First a word to say that 3.5 is brillant. At least the part I had time to check in details, the amelioration to the xmaps, just nail it.

I do have a fairly simple request : could you keep us posted on what’s coming next? I doesn’t have to be that official, but a permanent post on this forum saying “we hope for a new update before___ with improvements to this or that function” would be great. We all know it’s a developing project and you’ve been delivering way over expectations since the beginning, so I don’t believe anyone is going to get mad if it doesn’t all happen at once.

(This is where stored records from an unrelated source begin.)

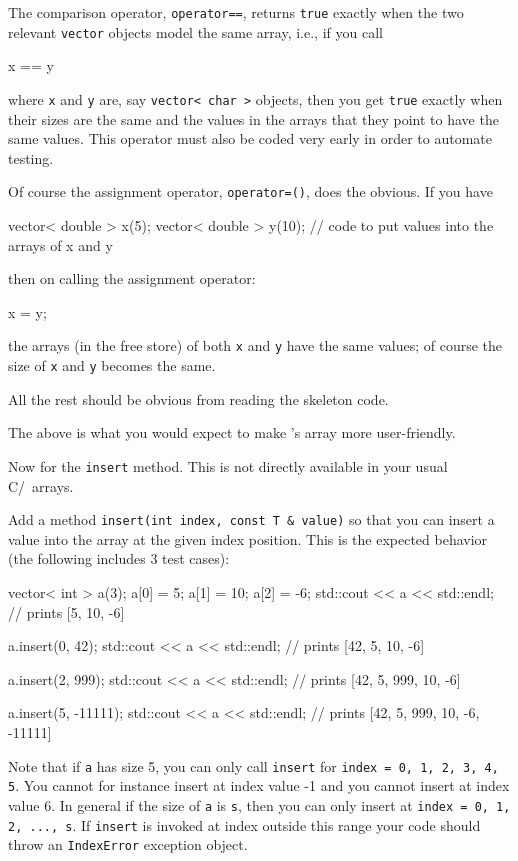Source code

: The comparison operator, \verb!operator==!, returns \verb!true!
exactly when the two relevant \verb!vector! objects
model the same array, i.e., if you call
\begin{console}[fontsize=\footnotesize]
x == y
\end{console}
where \verb!x! and \verb!y! are, say \verb!vector< char >! objects,
then you get \verb!true! 
exactly when their sizes are the same and the values in the arrays
that they point to have the same values.
This operator must also be coded very early in order to 
automate testing. 

Of course the assignment operator, \verb!operator=()!, does the obvious.
If you have
\begin{console}[fontsize=\footnotesize]
vector< double > x(5);
vector< double > y(10);
// code to put values into the arrays of x and y
\end{console}
then on calling the assignment operator:
\begin{console}[fontsize=\footnotesize]
x = y;
\end{console}
the arrays (in the free store) of both \verb!x! and \verb!y!
have the same values; of course the size of \verb!x! and \verb!y!
becomes the same.

All the rest should be obvious from reading the skeleton code.

The above is what you would expect to make \cpp's array more
user-friendly.

Now for the \verb!insert! method.
This is not directly available in your usual C/\cpp\ arrays.

Add a method \verb!insert(int index, const T & value)! so that 
you can insert a 
value into
the array at the given index position. 
This is the expected behavior (the following includes 3 test cases):
\begin{console}[fontsize=\footnotesize]
vector< int > a(3);
a[0] = 5;
a[1] = 10;
a[2] = -6;
std::cout << a << std::endl; // prints [5, 10, -6]

a.insert(0, 42);
std::cout << a << std::endl; // prints [42, 5, 10, -6]

a.insert(2, 999);
std::cout << a << std::endl; // prints [42, 5, 999, 10, -6]

a.insert(5, -11111);
std::cout << a << std::endl; // prints [42, 5, 999, 10, -6, -11111]
\end{console}

Note that if \verb!a! has size 5, you can only call \verb!insert!
for \verb!index = 0, 1, 2, 3, 4, 5!.
You cannot for instance insert at index value -1 and you cannot insert at
index value 6.
In general if the size of \verb!a! is \verb!s!, then you can 
only insert at \verb!index = 0, 1, 2, ..., s!.
If \verb!insert! is invoked at index outside this range your code
should throw an \verb!IndexError! exception object.

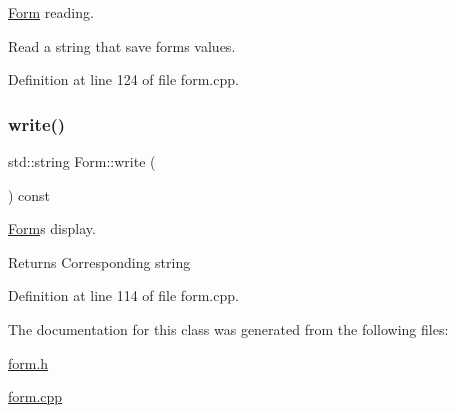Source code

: \hyperlink{class_form}{Form} reading. 

Read a string that save form\textquotesingle{}s values. 

Definition at line 124 of file form.\+cpp.

\hypertarget{class_form_a5502780700cacbbf51304320cb94d88d}{}\label{class_form_a5502780700cacbbf51304320cb94d88d} 
\subsubsection{\texorpdfstring{write()}{write()}}
{\footnotesize\ttfamily std\+::string Form\+::write (\begin{DoxyParamCaption}{ }\end{DoxyParamCaption}) const}



\hyperlink{class_form}{Form}\textquotesingle{}s display. 

\begin{DoxyReturn}{Returns}
Corresponding string 
\end{DoxyReturn}


Definition at line 114 of file form.\+cpp.



The documentation for this class was generated from the following files\+:\begin{DoxyCompactItemize}
\item 
\hyperlink{form_8h}{form.\+h}\item 
\hyperlink{form_8cpp}{form.\+cpp}\end{DoxyCompactItemize}

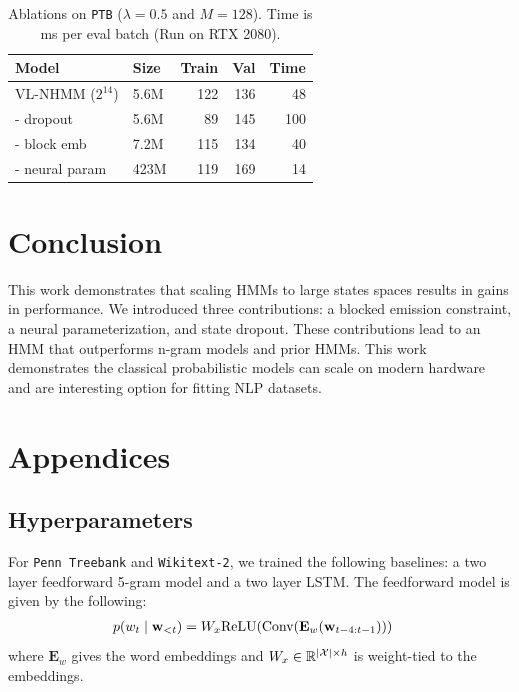 \documentclass[11pt,a4paper]{article}
\begin{document}
\begin{table}[!t]
\centering
\begin{tabular}{llrrr}
\toprule
Model                           & Size & Train  & Val  &  Time \\
\midrule
VL-NHMM ($2^{14}$)       & 5.6M       & 122    & 136  & 48\\
\quad - dropout              & 5.6M       & 89     & 145  & 100\\
\quad - block emb & 7.2M     & 115    & 134  & 40\\
\quad - neural param & 423M  & 119    & 169 & 14
\\
\bottomrule
\end{tabular}
\caption{\label{tbl:dropout-param-ablation}
Ablations on \texttt{PTB} ($\lambda =0.5$ and $M=128$). 
Time is ms per eval batch (Run on RTX 2080).
}
\end{table}


\section{Conclusion}
This work demonstrates that scaling HMMs to large states spaces results in gains in performance.
We introduced three contributions: a blocked emission constraint, a neural parameterization,
and state dropout. These contributions lead to an HMM that outperforms n-gram models and prior HMMs.
This work demonstrates the classical probabilistic models can scale on modern hardware and are
interesting option for fitting NLP datasets. 




\clearpage
\appendix

\section{Appendices}
\subsection{Hyperparameters}
\label{sec:hyperparams}

For \texttt{Penn Treebank} and \texttt{Wikitext-2}, we trained the following baselines:
a two layer feedforward 5-gram model and a two layer LSTM.
The feedforward model is given by the following:
\begin{equation}
\begin{aligned}
p(w_t \mid \mathbf{w}_{<t})
&= W_x\textrm{ReLU}(\textrm{Conv}(\mathbf{E}_w(\mathbf{w}_{t-4:t-1})))
\end{aligned}
\end{equation}
where $\mathbf{E}_w$ gives the word embeddings and
$W_x\in\mathbb{R}^{|\mathcal{X}|\times h}$ is weight-tied to the embeddings.
\end{document}
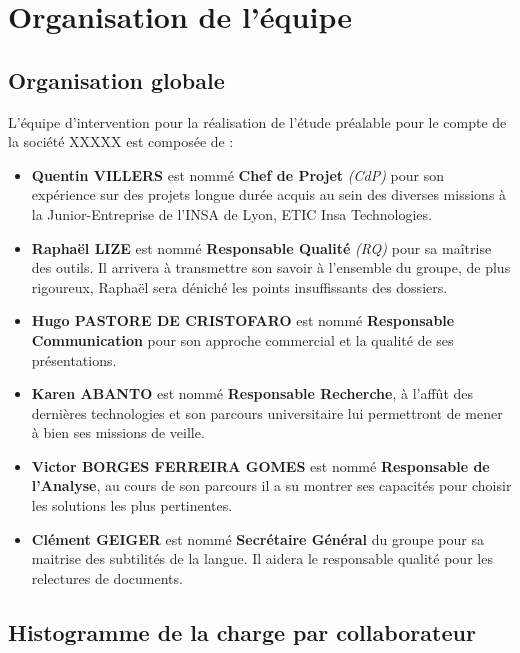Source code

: \section{Organisation de l'équipe}

\subsection{Organisation globale}

L'équipe d'intervention pour la réalisation de l'étude préalable pour le compte de la société XXXXX est composée de : 

\begin{itemize}
\item {\bf Quentin VILLERS} est nommé {\bf Chef de Projet} {\it (CdP)} pour son expérience sur des projets longue durée acquis au sein des diverses missions à la Junior-Entreprise de l'INSA de Lyon, ETIC Insa Technologies.
\item {\bf Raphaël LIZE} est nommé {\bf Responsable Qualité} {\it (RQ)} pour sa maîtrise des outils. Il arrivera à transmettre son savoir à l'ensemble du groupe, de plus rigoureux, Raphaël sera déniché les points insuffissants des dossiers. 
\item {\bf Hugo PASTORE DE CRISTOFARO} est nommé {\bf Responsable Communication} pour son approche commercial et la qualité de ses présentations. 
\item {\bf Karen ABANTO} est nommé {\bf Responsable Recherche}, à l'affût des dernières technologies et son parcours universitaire lui permettront de mener à bien ses missions de veille.
\item {\bf Victor BORGES FERREIRA GOMES} est nommé {\bf Responsable de l'Analyse}, au cours de son parcours il a su montrer ses capacités pour choisir les solutions les plus pertinentes.
\item {\bf Clément GEIGER} est nommé {\bf Secrétaire Général} du groupe pour sa maitrise des subtilités de la langue. Il aidera le responsable qualité pour les relectures de documents.  
\end{itemize}

\subsection{Histogramme de la charge par collaborateur}

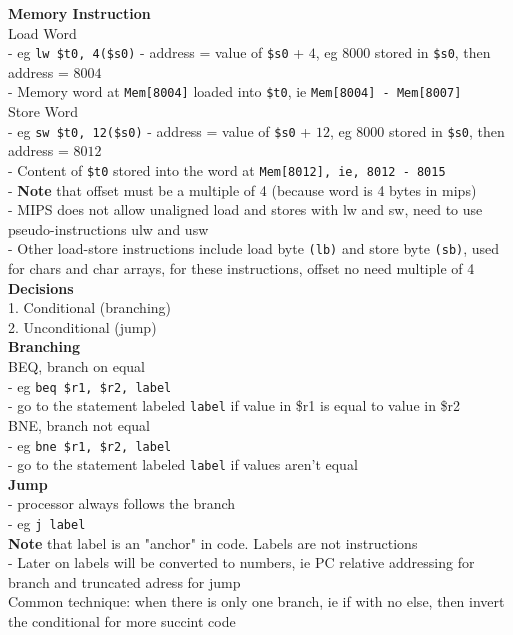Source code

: \documentclass[10pt, a4paper]{article}
\newcommand{\highlight}[1]{{\color{red}\textbf{#1}}}
\begin{document}
\begin{multicols*}{3}
		\textbf{Memory Instruction}\\
		Load Word\\
		- eg \texttt{lw \$t0, 4(\$s0)}
		- address = value of \texttt{\$s0} + $4$, eg $8000$ stored in \texttt{\$s0}, then address = $8004$\\
		- Memory word at \texttt{Mem[8004]} loaded into \texttt{\$t0}, ie \texttt{Mem[8004] - Mem[8007]}\\
		Store Word\\
		- eg \texttt{sw \$t0, 12(\$s0)}
		- address = value of \texttt{\$s0} + $12$, eg $8000$ stored in \texttt{\$s0}, then address = $8012$\\
		- Content of \texttt{\$t0} stored into the word at \texttt{Mem[8012], ie, 8012 - 8015}\\
		
		- \highlight{Note} that offset must be a multiple of 4 (because word is 4 bytes in mips)\\
		- MIPS does not allow unaligned load and stores with lw and sw, need to use pseudo-instructions ulw and usw\\
		- Other load-store instructions include load byte \texttt{(lb)} and store byte \texttt{(sb)}, used for chars and char arrays, for these instructions, offset no need multiple of 4\\
		  
		\textbf{Decisions}\\
		1. Conditional (branching)\\
		2. Unconditional (jump)\\
		
		\textbf{Branching}\\
		BEQ, branch on equal\\
		- eg \texttt{beq \$r1, \$r2, label}\\
		- go to the statement labeled \texttt{label} if value in \$r1 is equal to value in \$r2\\
		BNE, branch not equal\\
		- eg \texttt{bne \$r1, \$r2, label}\\
		- go to the statement labeled \texttt{label} if values aren't equal\\
		
		\textbf{Jump}\\
		- processor always follows the branch\\
		- eg \texttt{j label}\\
		
		\highlight{Note} that label is an "anchor" in code. Labels are not instructions\\
		- Later on labels will be converted to numbers, ie PC relative addressing for branch and truncated adress for jump\\
		Common technique: when there is only one branch, ie if with no else, then invert the conditional for more succint code\\
		

\end{multicols*}
\end{document}
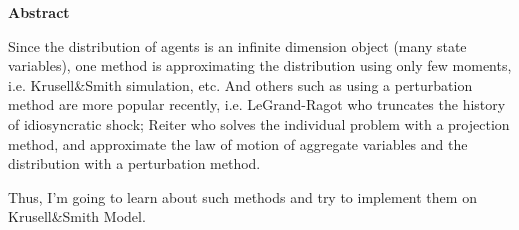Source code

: \vspace{2cm}
\begin{center}
\Large{\bf{Abstract}}
\end{center}
\indent Since the distribution of agents is an infinite dimension object (many state variables), one method is approximating the distribution using only few moments, i.e. Krusell\&Smith simulation, etc. And others such as using a perturbation method are more popular recently, i.e. LeGrand-Ragot who truncates the history of idiosyncratic shock; Reiter who solves the individual problem with a projection method, and approximate the law of motion of aggregate variables and the distribution with a perturbation method.

Thus, I'm going to learn about such methods and try to implement them on Krusell\&Smith Model.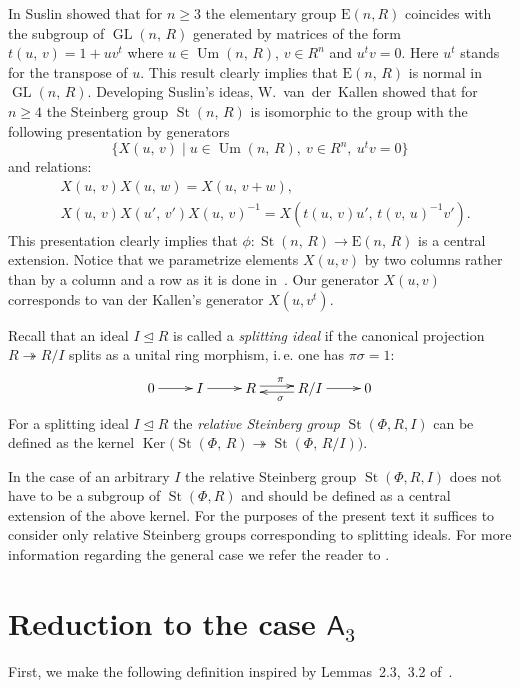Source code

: \documentclass[11pt]{amsart}
\theoremstyle{plain} \declaretheorem[name=Theorem, Refname={Theorem,Theorems}]{tm} \Crefname{tm}{Theorem}{Theorems}
\numberwithin{equation}{section}
\theoremstyle{definition} \newtheorem{df}[lm]{Definition} \Crefname{df}{Definition}{Definitions}
\theoremstyle{remark} \newtheorem{rk}[lm]{Remark} \Crefname{rk}{Remark}{Remarks}
\newcommand{\Ker}{\mathop{\mathrm{Ker}}\nolimits}
\newcommand{\E}{{\mathrm{E}}}
\newcommand{\Um}{\mathop{\mathrm{Um}}\nolimits}
\newcommand{\St}{\mathop{\mathrm{St}}\nolimits}
\newcommand{\GL}{\mathop{\mathrm{GL}}\nolimits}
\newcommand{\epi}{\twoheadrightarrow}
\newcommand{\inv}{^{-1}}
\newcommand{\rA}{\mathsf{A}}
\begin{document}
In \cite{Sus} Suslin showed that for $n\geq 3$ the elementary group $\E(n, R)$ coincides with the subgroup of $\GL(n,\,R)$ generated by matrices
of the form $t(u,\,v)=1+uv^t$ where $u\in\Um(n,\,R)$, $v\in R^n$ and $u^tv=0$. Here $u^t$ stands for the transpose of $u$.
This result clearly implies that $\E(n,\,R)$ is normal in $\GL(n,\,R)$.
Developing Suslin's ideas, W.~van~der~Kallen showed that for $n\geq4$ the Steinberg group $\St(n,\,R)$ is isomorphic to the group with the following presentation by generators
$$\{X(u,\,v)\mid u\in\Um(n,\,R),\ v\in R^n,\ u^tv=0\}$$ and relations:
\setcounter{equation}{0} \renewcommand{\theequation}{K\arabic{equation}}
\begin{align}
&X(u,\,v)X(u,\,w)=X(u,\,v+w), \label{add1} \\
&X(u,\,v)X(u',\,v')X(u,\,v)\inv=X(t(u,\,v)u',\,t(v,\,u)\inv v'). \label{conj1}
\end{align}
This presentation clearly implies that $\phi\colon\St(n,\,R)\rightarrow\E(n,\,R)$ is a central extension.
Notice that we parametrize elements $X(u, v)$ by two columns rather than by a column and a row as it is done in~\cite{vdK}.
Our generator $X(u,v)$ corresponds to van der Kallen's generator $X(u, v^t)$.

Recall that an ideal $I\trianglelefteq R$ is called a \emph{splitting ideal} if the canonical projection $R \twoheadrightarrow R/I$ splits as a unital ring morphism, i.\,e. one has $\pi\sigma=1$:
$$\xymatrix{0\ar@<0.1ex>[r]^{}&I\ar@<0.1ex>[r]^{}&R\ar@<0.5ex>[r]^{\pi}&R/I\ar@<0.5ex>[l]^{\sigma}\ar@<0.1ex>[r]^{}&0}$$
For a splitting ideal $I\trianglelefteq R$ the \emph{relative Steinberg group} $\St(\Phi, R, I)$ can be defined as the kernel $\Ker\big(\St(\Phi,\,R)\epi\St(\Phi,\,R/I)\big)$.

In the case of an arbitrary $I$ the relative Steinberg group $\St(\Phi, R, I)$ does not have to be a subgroup of $\St(\Phi, R)$ and should be defined as a central extension of the above kernel.
For the purposes of the present text it suffices to consider only relative Steinberg groups corresponding to splitting ideals.
For more information regarding the general case we refer the reader to \cite[Section~3]{SCh}.

\section{Reduction to the case \texorpdfstring{$\rA_3$}{A3}} \label{sec:patching}
First, we make the following definition inspired by Lemmas~2.3,~3.2 of~\cite{Tul}.
\end{document}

Such announcements might get a bit of fun out of a new release, but it would avoid situations like spending the last two weeks remapping an entire setup just to realize it’s all changing. For the better, but still…

Going back to re-re-re-remapping,

Sincerely,
Québ

The team has become a bit more reserved in the last couple of years, but they still share information here and there about what’s coming — more information than was every shared about upcoming releases in the forums of competing software.

And, speaking of which, wouldn’t such a thread be quite convenient for said competing softwares, even if they’re still moving at glacial pace?

I’m sorry to hear that the arrival of certain new features in the new update will cost you some work in the short term.

However, it’s not practical for us to specify long in advance what we are working on. Aside from the competitive point raised by Luìs, which is certainly important, there’s also the issue of “the Osborne effect”, where talking in too much detail about future products suppresses sales of the current ones because everybody decides they’d rather wait for the new one, but most importantly, software development is hard, and we can only know what will actually be included in a particular version very close to its release. Developing Dorico is not like building self-assembly furniture: there is as much research as there is development in the R&D of building software like Dorico, and that means that there is a lot of uncertainty inherent in how things will turn out. Publicising features long before they’re ready is a recipe for disaster.

I try to give general guidance on what we’re working on, where possible, but don’t expect a detailed roadmap to appear, as it’s not going to happen.

Also, it wouldn’t really solve the - admittedly frustrating - problem that you give as a rationale. If the team gave a heads up two weeks in advance, but you happened to start your remapping two weeks earlier also, you’d be in exactly the same situation.